- What you should do
Give back the listing word for word, from top to bottom.

Exercise materials: Begin

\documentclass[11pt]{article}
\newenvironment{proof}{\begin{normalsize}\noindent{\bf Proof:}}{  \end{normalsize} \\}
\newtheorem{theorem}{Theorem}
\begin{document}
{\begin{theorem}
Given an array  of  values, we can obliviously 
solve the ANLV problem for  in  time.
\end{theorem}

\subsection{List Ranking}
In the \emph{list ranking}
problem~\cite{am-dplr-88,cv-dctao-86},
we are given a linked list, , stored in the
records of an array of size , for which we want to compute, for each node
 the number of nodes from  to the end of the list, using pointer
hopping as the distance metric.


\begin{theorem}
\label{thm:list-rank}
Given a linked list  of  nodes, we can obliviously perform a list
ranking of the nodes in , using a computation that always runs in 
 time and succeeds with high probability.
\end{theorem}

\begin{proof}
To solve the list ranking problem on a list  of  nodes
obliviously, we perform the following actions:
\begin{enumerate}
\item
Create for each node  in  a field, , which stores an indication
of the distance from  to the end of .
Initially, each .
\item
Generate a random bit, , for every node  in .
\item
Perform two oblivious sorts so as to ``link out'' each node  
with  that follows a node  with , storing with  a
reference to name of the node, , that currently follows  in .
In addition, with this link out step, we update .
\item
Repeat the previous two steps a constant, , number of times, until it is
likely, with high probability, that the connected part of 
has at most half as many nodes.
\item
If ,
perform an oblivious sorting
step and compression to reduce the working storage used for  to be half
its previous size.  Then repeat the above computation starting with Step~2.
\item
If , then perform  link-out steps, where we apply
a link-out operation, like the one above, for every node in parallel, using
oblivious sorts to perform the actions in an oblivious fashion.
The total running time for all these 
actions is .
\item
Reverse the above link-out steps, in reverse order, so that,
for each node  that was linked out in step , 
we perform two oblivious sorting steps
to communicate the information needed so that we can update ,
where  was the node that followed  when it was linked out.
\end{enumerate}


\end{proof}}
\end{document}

Exercise materials: End

- Your response
\documentclass[11pt]{article}
\newenvironment{proof}{\begin{normalsize}\noindent{\bf Proof:}}{  \end{normalsize} \\}
\newtheorem{theorem}{Theorem}
\begin{document}
{\begin{theorem}
Given an array  of  values, we can obliviously 
solve the ANLV problem for  in  time.
\end{theorem}

\subsection{List Ranking}
In the \emph{list ranking}
problem~\cite{am-dplr-88,cv-dctao-86},
we are given a linked list, , stored in the
records of an array of size , for which we want to compute, for each node
 the number of nodes from  to the end of the list, using pointer
hopping as the distance metric.


\begin{theorem}
\label{thm:list-rank}
Given a linked list  of  nodes, we can obliviously perform a list
ranking of the nodes in , using a computation that always runs in 
 time and succeeds with high probability.
\end{theorem}

\begin{proof}
To solve the list ranking problem on a list  of  nodes
obliviously, we perform the following actions:
\begin{enumerate}
\item
Create for each node  in  a field, , which stores an indication
of the distance from  to the end of .
Initially, each .
\item
Generate a random bit, , for every node  in .
\item
Perform two oblivious sorts so as to ``link out'' each node  
with  that follows a node  with , storing with  a
reference to name of the node, , that currently follows  in .
In addition, with this link out step, we update .
\item
Repeat the previous two steps a constant, , number of times, until it is
likely, with high probability, that the connected part of 
has at most half as many nodes.
\item
If ,
perform an oblivious sorting
step and compression to reduce the working storage used for  to be half
its previous size.  Then repeat the above computation starting with Step~2.
\item
If , then perform  link-out steps, where we apply
a link-out operation, like the one above, for every node in parallel, using
oblivious sorts to perform the actions in an oblivious fashion.
The total running time for all these 
actions is .
\item
Reverse the above link-out steps, in reverse order, so that,
for each node  that was linked out in step , 
we perform two oblivious sorting steps
to communicate the information needed so that we can update ,
where  was the node that followed  when it was linked out.
\end{enumerate}


\end{proof}}
\end{document}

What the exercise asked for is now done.